= Walter Kerdiff =

Walter Kerdiff (died 1557) was an Irish judge and landowner of the sixteenth century.

==Family==
As his surname suggests his family came originally from Cardiff, but they had long been settled in Ireland, near Finglas in County Dublin, where they are recorded from at least the 1450s. There was also an established de Kerdiff family in Cork, although it is unclear if the two families were related. The bridge now called "Cardiff's Bridge" on the River Tolka was named for the Dublin family.

==Landowner==
Walter was the principal landowner in Finglas in the last years of the reign of Henry VIII, and later owned lands at Castleknock, Pelletstown (modern Blanchardstown) and Turvey in County Dublin, and at Shallan in County Meath.

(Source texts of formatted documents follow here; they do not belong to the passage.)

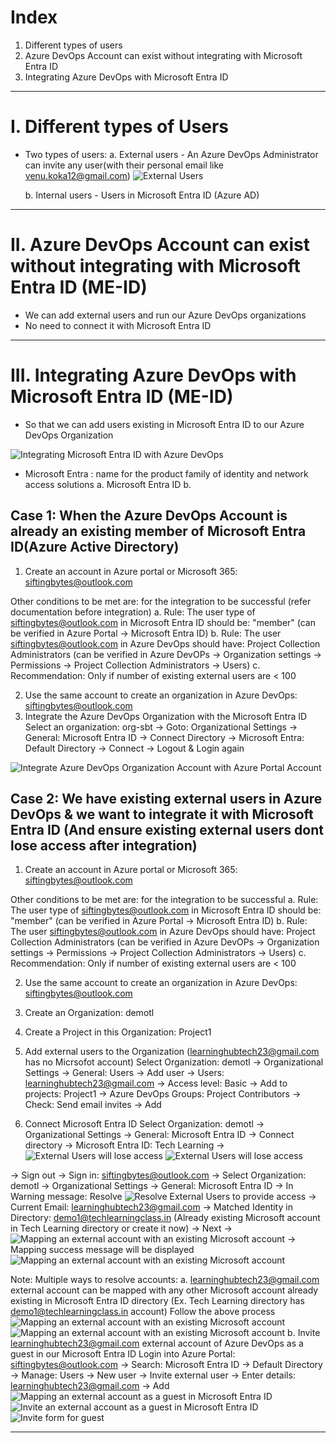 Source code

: # Index
1. Different types of users
2. Azure DevOps Account can exist without integrating with Microsoft Entra ID
3. Integrating Azure DevOps with Microsoft Entra ID 
--------------------------------------------------------------------------------------------------------------------------------------------------------------------------------------------------------------------------------------------------------------------------------------------------------
# I. Different types of Users
 - Two types of users:
    a. External users - An Azure DevOps Administrator can invite any user(with their personal email like venu.koka12@gmail.com) 
![External Users](../assets/external-user.png)

    b. Internal users - Users in Microsoft Entra ID (Azure AD)
       
--------------------------------------------------------------------------------------------------------------------------------------------------------------------------------------------------------------------------------------------------------------------------------------------------------
# II. Azure DevOps Account can exist without integrating with Microsoft Entra ID (ME-ID)
 - We can add external users and run our Azure DevOps organizations
 - No need to connect it with Microsoft Entra ID 

--------------------------------------------------------------------------------------------------------------------------------------------------------------------------------------------------------------------------------------------------------------------------------------------------------
# III. Integrating Azure DevOps with Microsoft Entra ID (ME-ID)
 - So that we can add users existing in Microsoft Entra ID to our Azure DevOps Organization
   
![Integrating Microsoft Entra ID with Azure DevOps](../assets/integrate-devops-entra-id.png)

 - Microsoft Entra : name for the product family of identity and network access solutions
   a. Microsoft Entra ID
   b. 

   
## Case 1: When the Azure DevOps Account is already an existing member of Microsoft Entra ID(Azure Active Directory)
1. Create an account in Azure portal or Microsoft 365: siftingbytes@outlook.com

Other conditions to be met are: for the integration to be successful (refer documentation before integration)
  a. Rule: The user type of siftingbytes@outlook.com in Microsoft Entra ID should be: "member" (can be verified in Azure Portal -> Microsoft Entra ID)
  b. Rule: The user siftingbytes@outlook.com in Azure DevOps should have: Project Collection Administrators (can be verified in Azure DevOPs -> Organization settings -> Permissions -> Project Collection Administrators -> Users)
  c. Recommendation: Only if number of existing external users are < 100
  
2. Use the same account to create an organization in Azure DevOps: siftingbytes@outlook.com
3. Integrate the Azure DevOps Organization with the Microsoft Entra ID
Select an organization: org-sbt -> Goto: Organizational Settings -> General: Microsoft Entra ID -> Connect Directory -> Microsoft Entra: Default Directory -> Connect -> Logout & Login again

![Integrate Azure DevOps Organization Account with Azure Portal Account](../assets/integrate-devops-entra-with-same-account.png)


## Case 2: We have existing external users in Azure DevOps & we want to integrate it with Microsoft Entra ID (And ensure existing external users dont lose access after integration)
1. Create an account in Azure portal or Microsoft 365: siftingbytes@outlook.com

Other conditions to be met are: for the integration to be successful
  a. Rule: The user type of siftingbytes@outlook.com in Microsoft Entra ID should be: "member" (can be verified in Azure Portal -> Microsoft Entra ID)
  b. Rule: The user siftingbytes@outlook.com in Azure DevOps should have: Project Collection Administrators (can be verified in Azure DevOPs -> Organization settings -> Permissions -> Project Collection Administrators -> Users)
  c. Recommendation: Only if number of existing external users are < 100
  
2. Use the same account to create an organization in Azure DevOps: siftingbytes@outlook.com
3. Create an Organization: demotl
4. Create a Project in this Organization: Project1
5. Add external users to the Organization (learninghubtech23@gmail.com has no Micrsofot account)
Select Organization: demotl -> Organizational Settings -> General: Users -> Add user -> Users: learninghubtech23@gmail.com -> Access level: Basic -> Add to projects: Project1 -> Azure DevOps Groups: Project Contributors -> Check: Send email invites -> Add

6. Connect Microsoft Entra ID
Select Organization: demotl -> Organizational Settings -> General: Microsoft Entra ID -> Connect directory -> Microsoft Entra ID: Tech Learning ->
![External Users will lose access](../assets/external-users-lose-connecting.png)
![External Users will lose access](../assets/external-users-lose-connecting-two.png)

-> Sign out 
-> Sign in: siftingbytes@outlook.com -> Select Organization: demotl -> Organizational Settings 
-> General: Microsoft Entra ID -> In Warning message: Resolve
![Resolve External Users to provide access](../assets/resolve-external-users-lose-connecting.png)
-> Current Email: learninghubtech23@gmail.com -> Matched Identity in Directory: demo1@techlearningclass.in (Already existing Microsoft account in Tech Learning directory or create it now) -> Next -> 
![Mapping an external account with an existing Microsoft account](../assets/mapping-two-different-accounts.png)
-> Mapping success message will be displayed
![Mapping an external account with an existing Microsoft account](../assets/mapping-two-different-accounts-three.png)

Note: Multiple ways to resolve accounts:
      a. learninghubtech23@gmail.com external account can be mapped with any other Microsoft account already existing in Microsoft Entra ID directory (Ex. Tech Learning directory has demo1@techlearningclass.in account)
         Follow the above process
![Mapping an external account with an existing Microsoft account](../assets/mapping-two-different-accounts.png)
![Mapping an external account with an existing Microsoft account](../assets/mapping-two-different-accounts-three.png)
      b. Invite learninghubtech23@gmail.com external account of Azure DevOps as a guest in our Microsoft Entra ID 
         Login into Azure Portal: siftingbytes@outlook.com ->  Search: Microsoft Entra ID -> Default Directory -> Manage: Users -> New user -> Invite external user -> Enter details: learninghubtech23@gmail.com -> Add
![Mapping an external account as a guest in Microsoft Entra ID](../assets/mapping-external-as-guest.png)      
![Invite an external account as a guest in Microsoft Entra ID](../assets/invite-gues-user-entra.png)
![Invite form for guest](../assets/invitation-form-guest.png)


--------------------------------------------------------------------------------------------------------------------------------------------------------------------------------------------------------------------------------------------------------------------------------------------------------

He claimed ownership of lands at Dowth, also in County Meath, which led to a lawsuit in 1555 with another High Court judge, Luke Netterville, who was the head of an old-established landowning family from Dowth. Kerdiff's ownership of such extensive lands suggests that, like most of his colleagues, he had acquired considerable wealth from the Dissolution of the Monasteries, although Kenny notes that there is no firm evidence of this.

==Judge==
Walter was appointed a judge of the Court of Common Pleas (Ireland) in 1535, and served until 1557. He was one of the Irish judges who signed a petition to King Henry VIII in 1541 asking for the legal title to the King's Inn to be vested in the petitioners. He probably retired in 1557, and died later the same year.